Prediction-based Approaches:
Machine Learning Problem: Frame the word embedding problem as a machine learning problem by predicting words in context to learn word representations.
Word2vec: Proposed by Mikolov et al. in 2013, Word2vec learns word vectors by predicting context words given a target word or predicting the target word given context words.
GloVe: Proposed by Pennington et al. in 2014, GloVe (Global Vectors for Word Representation) learns word vectors using global word-word co-occurrence information.

Word Embeddings: The Learning Problem#

Learn vectors from text to represent words.
Input:
A large text corpus and vocabulary V.
Vector dimension d (e.g., 300 dimensions).
Output:
A function f→Rd that maps each word in the vocabulary to a d-dimensional real-valued vector space.
Learning Process:
The learning process of word embeddings typically involves optimizing an objective function that measures the model's performance on prediction tasks (such as predicting words in context).
Through training, the learned word vectors can capture relationships between words, such as synonyms, antonyms, and categories of words.
Basic Properties:

Similar words have similar vectors argmaxcos(e(w),w(w*))
The relationship between “man” (male) and “woman” (female), as well as the relationship between “king” (king) and “queen” (queen). In the word embedding space, these two relationships are similar, i.e., vman−vwoman≈vking−vqueen. This means the vector from “man” to “woman” is similar to the vector from “king” to “queen”.
Verb Tense: Such as “walk” (walk), “walked” (walked), “swim” (swim) and “swam” (swam). These relationships are also similar in the word embedding space, i.e., vwalking−vwalked≈vswimming−vswam.
Country-Capital: Such as “France” (France) and “Paris” (Paris), “Italy” (Italy) and “Rome” (Rome).
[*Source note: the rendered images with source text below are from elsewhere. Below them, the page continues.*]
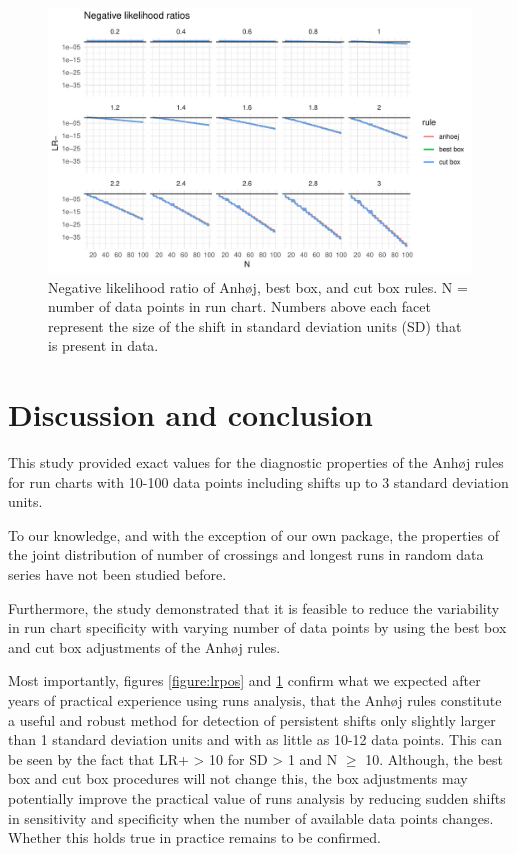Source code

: \begin{figure}[htbp]
  \centering
  \includegraphics[width=\textwidth]{fig_lrneg.pdf}
  \caption{Negative likelihood ratio of Anhøj, best box, and cut box rules.
           N = number of data points in run chart.
           Numbers above each facet represent the size of the shift in standard
           deviation units (SD) that is present in data.}
  \label{figure:lrneg}
\end{figure}

\hypertarget{discussion-and-conclusion}{%
\section{Discussion and conclusion}\label{discussion-and-conclusion}}

This study provided exact values for the diagnostic properties of the
Anhøj rules for run charts with 10-100 data points including shifts up
to 3 standard deviation units.

To our knowledge, and with the exception of our own 
package, the properties of the joint distribution of number of crossings
and longest runs in random data series have not been studied before.

Furthermore, the study demonstrated that it is feasible to reduce the
variability in run chart specificity with varying number of data points
by using the best box and cut box adjustments of the Anhøj rules.

Most importantly, figures \ref{figure:lrpos} and \ref{figure:lrneg}
confirm what we expected after years of practical experience using runs
analysis, that the Anhøj rules constitute a useful and robust method for
detection of persistent shifts only slightly larger than 1 standard
deviation units and with as little as 10-12 data points. This can be
seen by the fact that LR+ \textgreater{} 10 for SD \textgreater{} 1 and
N \(\geq\) 10. Although, the best box and cut box procedures will not
change this, the box adjustments may potentially improve the practical
value of runs analysis by reducing sudden shifts in sensitivity and
specificity when the number of available data points changes. Whether
this holds true in practice remains to be confirmed.

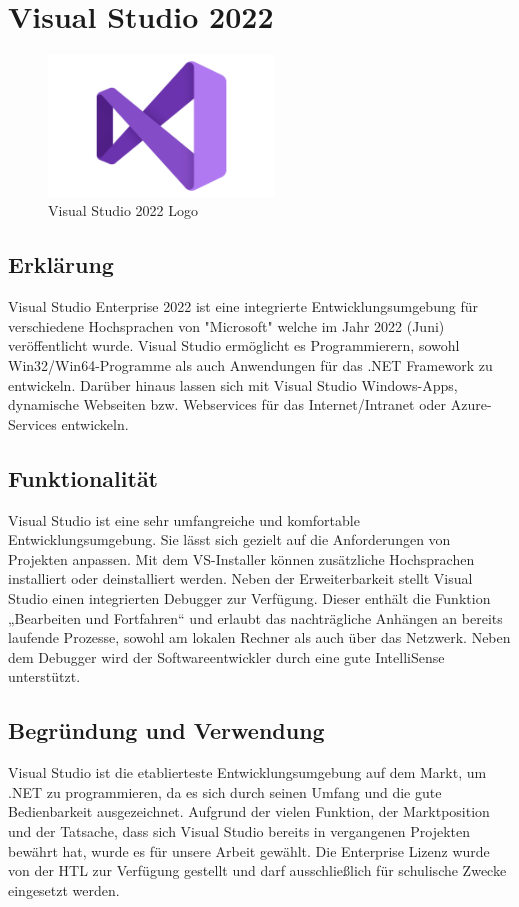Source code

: \section{Visual Studio 2022}
\cite{VS2022}
\begin{figure}[h]
    \begin{center}
        \includegraphics*[width=6cm]{pics/Visual-Studio-Logo.png}
        \caption[VS 2022 Logo]{Visual Studio 2022 Logo \cite{VS2022logo}}
    \end{center}
\end{figure}
\subsection*{Erklärung}
Visual Studio Enterprise 2022 ist eine integrierte Entwicklungsumgebung für verschiedene 
Hochsprachen von "Microsoft" welche im Jahr 2022 (Juni) veröffentlicht wurde.
Visual Studio ermöglicht es Programmierern, sowohl Win32/Win64-Programme als
auch Anwendungen für das .NET Framework zu entwickeln. Darüber hinaus lassen sich
mit Visual Studio Windows-Apps, dynamische Webseiten bzw. Webservices für das
Internet/Intranet oder Azure-Services entwickeln.
\subsection*{Funktionalität}
Visual Studio ist eine sehr umfangreiche und komfortable Entwicklungsumgebung. Sie
lässt sich gezielt auf die Anforderungen von Projekten anpassen. Mit dem VS-Installer
können zusätzliche Hochsprachen installiert oder deinstalliert werden.
Neben der Erweiterbarkeit stellt Visual Studio einen integrierten Debugger zur Verfügung. Dieser enthält die Funktion „Bearbeiten und Fortfahren“ und erlaubt das
nachträgliche Anhängen an bereits laufende Prozesse, sowohl am lokalen Rechner als
auch über das Netzwerk. Neben dem Debugger wird der Softwareentwickler durch eine
gute IntelliSense unterstützt.
\subsection*{Begründung und Verwendung}
Visual Studio ist die etablierteste Entwicklungsumgebung auf dem Markt, um .NET
zu programmieren, da es sich durch seinen Umfang und die gute Bedienbarkeit ausgezeichnet. Aufgrund der vielen Funktion, der Marktposition und der Tatsache, dass
sich Visual Studio bereits in vergangenen Projekten bewährt hat, wurde es für unsere
Arbeit gewählt. Die Enterprise Lizenz wurde von der HTL zur Verfügung gestellt und
darf ausschließlich für schulische Zwecke eingesetzt werden.
\newpage

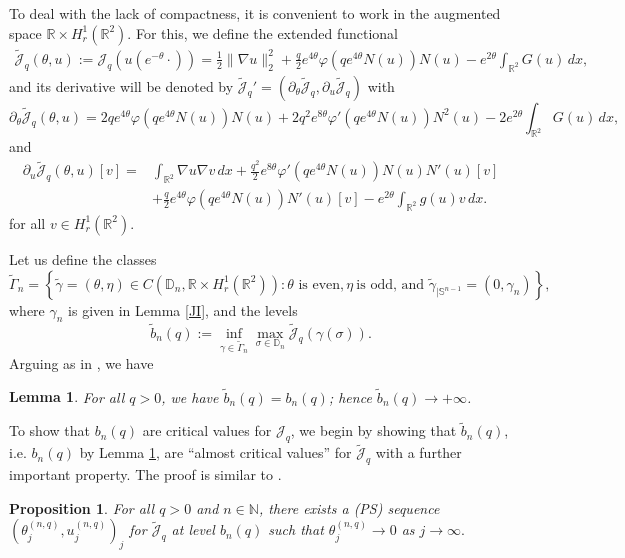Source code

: \documentclass[11pt,leqno,twoside,reqno]{amsart}
\numberwithin{equation}{section}
\newtheorem{lemma}[theorem]{Lemma}
\newtheorem{proposition}[theorem]{Proposition}
\begin{document}
To deal with the lack of compactness, it is convenient to work in the augmented space $\mathbb R\times H^{1}_{r}(\mathbb R^{2}).$
For this, we define the extended functional
\begin{equation}\label{extended}
\begin{split}
\tilde{\mathcal J}_{q}(\theta,u):=\mathcal J_{q}(u(e^{-\theta}\cdot))=
\frac{1}{2}\|\nabla u\|_{2}^{2}+
\frac{q}{2}e^{4\theta}\varphi(qe^{4\theta}N(u))N(u)-e^{2\theta}\int_{\mathbb R^{2}} G(u)\,dx,
\end{split}
\end{equation} 
and its derivative will be denoted by
$\tilde {\mathcal J}_{q}'=
(\partial_{\theta} \tilde {\mathcal J}_{q}, \partial_{u}\tilde {\mathcal J}_{q})$
with
\begin{equation}\label{partialtheta}
\partial_{\theta} \tilde {\mathcal J}_{q}(\theta, u)=
2q e^{4\theta}\varphi(qe^{4\theta}N(u))N(u)
+2q^2 e^{8\theta} \varphi'(qe^{4\theta}N(u))N^2(u)
-2e^{2\theta}\int_{\mathbb R^2} G(u)\,dx,
\end{equation}
and
\begin{equation}
\label{partialu}
\begin{split}
\partial_{u} \tilde {\mathcal J}_{q}(\theta, u)[v] =&  \int_{\mathbb R^{2}} \nabla u \nabla v\,dx+
\frac{q^2}{2}e^{8\theta}\varphi'(qe^{4\theta}N(u))N(u) N'(u)[v] \\
& +\frac{q}{2}e^{4\theta}\varphi(qe^{4\theta}N(u))N'(u)[v] -e^{2\theta}\int_{\mathbb R^{2}}g(u)v\,dx.
\end{split}
\end{equation}
for all $v\in H_r^1(\mathbb R^{2})$.

Let us define the classes
\[
\tilde\Gamma_{n}=\left\{\tilde\gamma=(\theta, \eta)\in C(\mathbb D_{n}, \mathbb R\times H^{1}_{r}(\mathbb R^{2})):
\theta \text{ is even}, \eta \ \text{is odd, and }\tilde \gamma_{|\mathbb S^{n-1}}=(0,\gamma_{n})\right\},
\]
where $\gamma_{n}$ is given in Lemma \ref{JI}, and the levels
\begin{equation*}
\tilde b_{n}(q):= \inf_{\gamma\in \tilde \Gamma_{n}}\max_{\sigma\in \mathbb D_{n}} \tilde {\mathcal J}_{q}(\gamma(\sigma)).
\end{equation*}
Arguing as in \cite[Lemma 4.1]{HIT}, we have
\begin{lemma}\label{bn}
For all $q>0$, we have $\tilde b_{n}(q)=b_{n}(q)$; hence $\tilde b_{n}(q) \to +\infty$. 
\end{lemma}

To show that $b_{n}(q)$ are critical values for $\mathcal J_{q}$, we begin by showing that $\tilde b_{n}(q)$,
i.e. $b_{n}(q)$ by Lemma \ref{bn}, are ``almost critical values'' for $\tilde {\mathcal J}_{q}$ with a further important property. 
The proof is similar to \cite[Proposition 4.2]{HIT}.
\begin{proposition}\label{propPS}
For all $q>0$ and $n\in \mathbb N$, there exists a (PS) sequence $(\theta_{j}^{(n,q)}, u_{j}^{(n,q)})_{j}$
for $\tilde {\mathcal J}_{q}$ at level $ b_{n}(q)$ such that $\theta_{j}^{(n,q)}\to 0$ as $j\to\infty.$
\end{proposition}
\end{document}
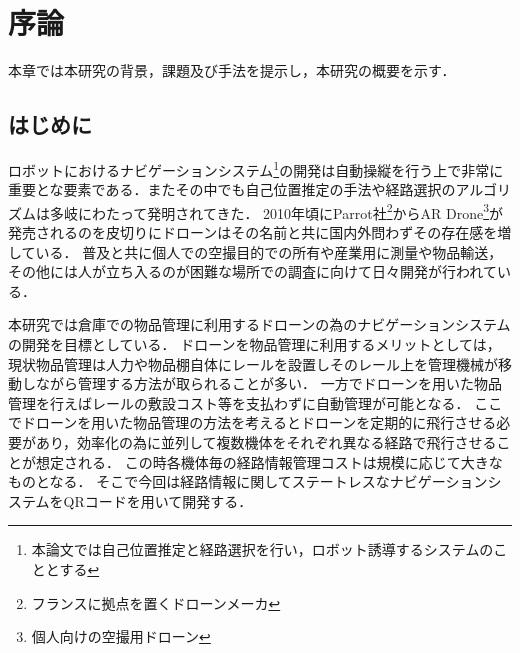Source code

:\chapter{序論}
\label{introduction}

本章では本研究の背景，課題及び手法を提示し，本研究の概要を示す．

\section{はじめに}
ロボットにおけるナビゲーションシステム\footnote{本論文では自己位置推定と経路選択を行い，ロボット誘導するシステムのこととする}の開発は自動操縦を行う上で非常に重要とな要素である．またその中でも自己位置推定の手法や経路選択のアルゴリズムは多岐にわたって発明されてきた．
2010年頃にParrot社\footnote{フランスに拠点を置くドローンメーカ}からAR Drone\footnote{個人向けの空撮用ドローン}が発売されるのを皮切りにドローンはその名前と共に国内外問わずその存在感を増している．
普及と共に個人での空撮目的での所有や産業用に測量や物品輸送，その他には人が立ち入るのが困難な場所での調査に向けて日々開発が行われている．


本研究では倉庫での物品管理に利用するドローンの為のナビゲーションシステムの開発を目標としている．
ドローンを物品管理に利用するメリットとしては，現状物品管理は人力や物品棚自体にレールを設置しそのレール上を管理機械が移動しながら管理する方法が取られることが多い．
一方でドローンを用いた物品管理を行えばレールの敷設コスト等を支払わずに自動管理が可能となる．
ここでドローンを用いた物品管理の方法を考えるとドローンを定期的に飛行させる必要があり，効率化の為に並列して複数機体をそれぞれ異なる経路で飛行させることが想定される．
この時各機体毎の経路情報管理コストは規模に応じて大きなものとなる．
そこで今回は経路情報に関してステートレスなナビゲーションシステムをQRコードを用いて開発する．




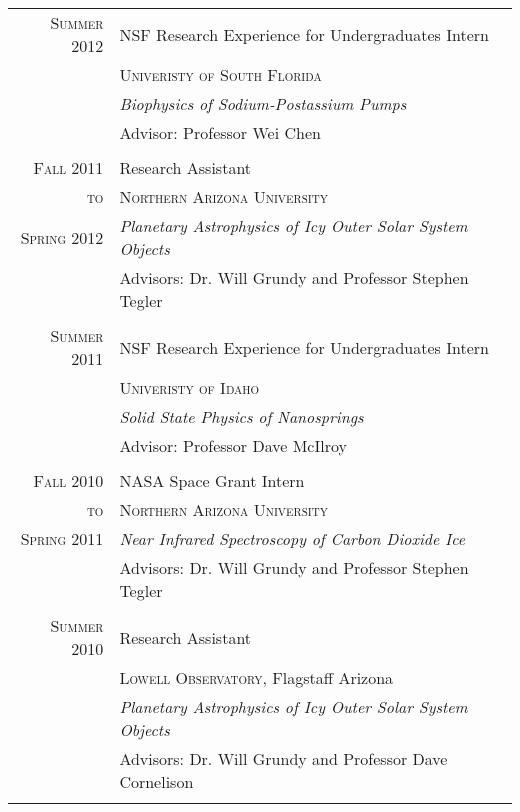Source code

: \documentclass[letterpaper,10pt]{article} %
\begin{document}
\begin{tabular}{r|p{11cm}}

\textsc{Summer 2012} & NSF Research Experience for Undergraduates Intern \\
& \textsc{Univeristy of South Florida} \\
&\emph{Biophysics of Sodium-Postassium Pumps}\\ 
& Advisor: Professor Wei Chen \\
\multicolumn{2}{c}{} \\


\textsc{Fall 2011} & Research Assistant \\
\textsc{to} & \textsc{Northern Arizona University} \\
\textsc{Spring 2012} &\emph{Planetary Astrophysics of Icy Outer Solar System Objects}\\ 
& Advisors: Dr. Will Grundy and Professor Stephen Tegler \\
\multicolumn{2}{c}{} \\


\textsc{Summer 2011} & NSF Research Experience for Undergraduates Intern \\
& \textsc{Univeristy of Idaho} \\
&\emph{Solid State Physics of Nanosprings}\\ 
& Advisor: Professor Dave McIlroy \\

\multicolumn{2}{c}{} \\


\textsc{Fall 2010} & NASA Space Grant Intern\\
\textsc{to} & \textsc{Northern Arizona University} \\
\textsc{Spring 2011} &\emph{Near Infrared Spectroscopy of Carbon Dioxide Ice}\\ 
& Advisors: Dr. Will Grundy and Professor Stephen Tegler \\

\multicolumn{2}{c}{} \\


\textsc{Summer 2010} & Research Assistant \\
& \textsc{Lowell Observatory}, Flagstaff Arizona \\
&\emph{Planetary Astrophysics of Icy Outer Solar System Objects}\\ 
& Advisors: Dr. Will Grundy and Professor Dave Cornelison \\

\multicolumn{2}{c}{} \\


\end{tabular}
\end{document}
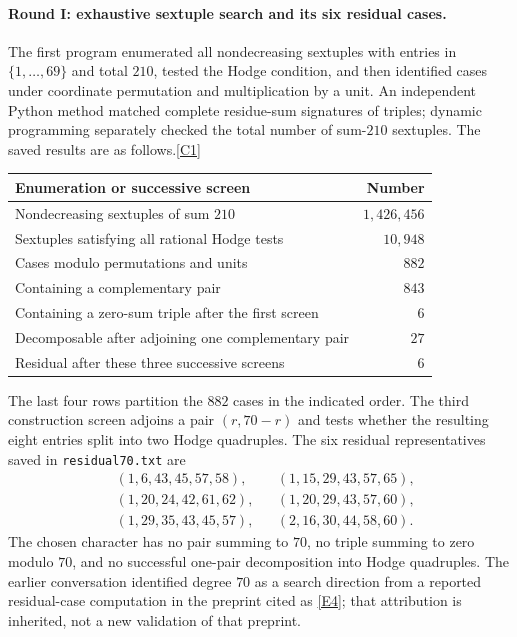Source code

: \documentclass[11pt]{article}
\newcommand{\src}[1]{\hyperlink{src:#1}{[#1]}}
\begin{document}
\paragraph{Round I: exhaustive sextuple search and its six residual cases.}
The first program enumerated all nondecreasing sextuples with entries in
$\{1,\ldots,69\}$ and total $210$, tested the Hodge condition, and then
identified cases under coordinate permutation and multiplication by a unit.
An independent Python method matched complete residue-sum signatures of
triples; dynamic programming separately checked the total number of
sum-$210$ sextuples. The saved results are as follows.\src{C1}
\begin{center}
\begin{tabular}{lr}
\toprule
Enumeration or successive screen & Number\\
\midrule
Nondecreasing sextuples of sum $210$ & $1,426,456$\\
Sextuples satisfying all rational Hodge tests & $10,948$\\
Cases modulo permutations and units & $882$\\
Containing a complementary pair & $843$\\
Containing a zero-sum triple after the first screen & $6$\\
Decomposable after adjoining one complementary pair & $27$\\
Residual after these three successive screens & $6$\\
\bottomrule
\end{tabular}
\end{center}
The last four rows partition the $882$ cases in the indicated order. The
third construction screen adjoins a pair $(r,70-r)$ and tests whether the
resulting eight entries split into two Hodge quadruples. The six residual
representatives saved in \texttt{residual70.txt} are
\begin{align*}
 &(1,6,43,45,57,58), &&(1,15,29,43,57,65),\\
 &(1,20,24,42,61,62),&&(1,20,29,43,57,60),\\
 &(1,29,35,43,45,57),&&(2,16,30,44,58,60).
\end{align*}
The chosen character has no pair summing to $70$, no triple summing to zero
modulo $70$, and no successful one-pair decomposition into Hodge quadruples.
The earlier conversation identified degree $70$ as a search direction from a
reported residual-case computation in the preprint cited as \src{E4}; that
attribution is inherited, not a new validation of that preprint.
\end{document}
These relationships are also similar in the word embedding space, i.e., vParis−vFrance≈vRome−vItaly.
Solving analogy problems: Find analogy words by calculating vector differences and cosine similarities. The specific steps are as follows:
Define the analogy relationship: Given an analogy relationship $a:a^∗:: b : b^∗$ , where a and b are known words, and a∗ and b∗ are the analogy words to be found.
Calculate the vector difference: Calculate e(a∗)−e(a)+e(b), where e(w) represents the vector representation of word w.
Find the most similar word: Find the word b∗ in the vocabulary V that has the highest cosine similarity with e(a∗)−e(a)+e(b), i.e., b∗=argmaxw∈Vcos(e(w),e(a∗)−e(a)+e(b)).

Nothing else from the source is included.